[Document images with source code]
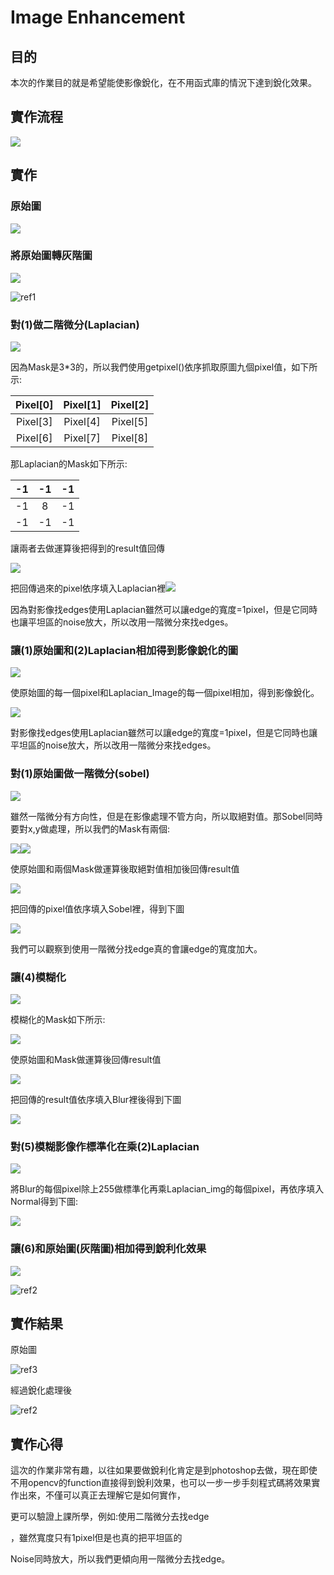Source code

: ﻿# **Image Enhancement**


## 目的

本次的作業目的就是希望能使影像銳化，在不用函式庫的情況下達到銳化效果。

## 實作流程

![](./mk/Aspose.Words.1daa0a90-764d-4f5f-baed-2378dd613a2c.001.jpeg)



## 實作

### 原始圖

![](./mk/Aspose.Words.1daa0a90-764d-4f5f-baed-2378dd613a2c.002.jpeg)

### 將原始圖轉灰階圖

![](./mk/Aspose.Words.1daa0a90-764d-4f5f-baed-2378dd613a2c.003.png)

![ref1]

### 對(1)做二階微分(Laplacian)

![](./mk/Aspose.Words.1daa0a90-764d-4f5f-baed-2378dd613a2c.005.png)

因為Mask是3\*3的，所以我們使用getpixel()依序抓取原圖九個pixel值，如下所示:


|Pixel[0]|Pixel[1]|Pixel[2]|
| :-: | :-: | :-: |
|Pixel[3]|Pixel[4]|Pixel[5]|
|Pixel[6]|Pixel[7]|Pixel[8]|

那Laplacian的Mask如下所示:

|-1|-1|-1|
| :-: | :-: | :-: |
|-1|8|-1|
|-1|-1|-1|

讓兩者去做運算後把得到的result值回傳

![](./mk/Aspose.Words.1daa0a90-764d-4f5f-baed-2378dd613a2c.006.png)

把回傳過來的pixel依序填入Laplacian裡![](./mk/Aspose.Words.1daa0a90-764d-4f5f-baed-2378dd613a2c.007.jpeg)

因為對影像找edges使用Laplacian雖然可以讓edge的寬度=1pixel，但是它同時也讓平坦區的noise放大，所以改用一階微分來找edges。

### 讓(1)原始圖和(2)Laplacian相加得到影像銳化的圖

![](./mk/Aspose.Words.1daa0a90-764d-4f5f-baed-2378dd613a2c.008.png)

使原始圖的每一個pixel和Laplacian\_Image的每一個pixel相加，得到影像銳化。

![](./mk/Aspose.Words.1daa0a90-764d-4f5f-baed-2378dd613a2c.009.jpeg)

對影像找edges使用Laplacian雖然可以讓edge的寬度=1pixel，但是它同時也讓平坦區的noise放大，所以改用一階微分來找edges。

### 對(1)原始圖做一階微分(sobel)

![](./mk/Aspose.Words.1daa0a90-764d-4f5f-baed-2378dd613a2c.010.png)

雖然一階微分有方向性，但是在影像處理不管方向，所以取絕對值。那Sobel同時要對x,y做處理，所以我們的Mask有兩個:

![](./mk/Aspose.Words.1daa0a90-764d-4f5f-baed-2378dd613a2c.011.png)![](./mk/Aspose.Words.1daa0a90-764d-4f5f-baed-2378dd613a2c.012.png)

使原始圖和兩個Mask做運算後取絕對值相加後回傳result值


![](./mk/Aspose.Words.1daa0a90-764d-4f5f-baed-2378dd613a2c.013.png)

把回傳的pixel值依序填入Sobel裡，得到下圖

![](./mk/Aspose.Words.1daa0a90-764d-4f5f-baed-2378dd613a2c.014.jpeg)

我們可以觀察到使用一階微分找edge真的會讓edge的寬度加大。

### 讓(4)模糊化

![](./mk/Aspose.Words.1daa0a90-764d-4f5f-baed-2378dd613a2c.015.png)

模糊化的Mask如下所示:

![](./mk/Aspose.Words.1daa0a90-764d-4f5f-baed-2378dd613a2c.016.png)

使原始圖和Mask做運算後回傳result值

![](./mk/Aspose.Words.1daa0a90-764d-4f5f-baed-2378dd613a2c.017.png)

把回傳的result值依序填入Blur裡後得到下圖

![](./mk/Aspose.Words.1daa0a90-764d-4f5f-baed-2378dd613a2c.018.jpeg)


### 對(5)模糊影像作標準化在乘(2)Laplacian

![](./mk/Aspose.Words.1daa0a90-764d-4f5f-baed-2378dd613a2c.019.png)

將Blur的每個pixel除上255做標準化再乘Laplacian\_img的每個pixel，再依序填入Normal得到下圖:

![](./mk/Aspose.Words.1daa0a90-764d-4f5f-baed-2378dd613a2c.020.jpeg)





### 讓(6)和原始圖(灰階圖)相加得到銳利化效果

![](./mk/Aspose.Words.1daa0a90-764d-4f5f-baed-2378dd613a2c.021.png)

![ref2]

## 實作結果

原始圖

![ref3]

經過銳化處理後

![ref2]

## 實作心得

這次的作業非常有趣，以往如果要做銳利化肯定是到photoshop去做，現在即使不用opencv的function直接得到銳利效果，也可以一步一步手刻程式碼將效果實作出來，不僅可以真正去理解它是如何實作，

更可以驗證上課所學，例如:使用二階微分去找edge

，雖然寬度只有1pixel但是也真的把平坦區的

Noise同時放大，所以我們更傾向用一階微分去找edge。


[ref1]: ./mk/Aspose.Words.1daa0a90-764d-4f5f-baed-2378dd613a2c.004.jpeg
[ref2]: ./mk/Aspose.Words.1daa0a90-764d-4f5f-baed-2378dd613a2c.022.jpeg
[ref3]: ./mk/Aspose.Words.1daa0a90-764d-4f5f-baed-2378dd613a2c.023.jpeg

Work task » In the entries above, which lines hold the string "但是它同時也讓平坦區的noise放大"? Report all of them.

Written response »
因為對影像找edges使用Laplacian雖然可以讓edge的寬度=1pixel，但是它同時也讓平坦區的noise放大，所以改用一階微分來找edges。
對影像找edges使用Laplacian雖然可以讓edge的寬度=1pixel，但是它同時也讓平坦區的noise放大，所以改用一階微分來找edges。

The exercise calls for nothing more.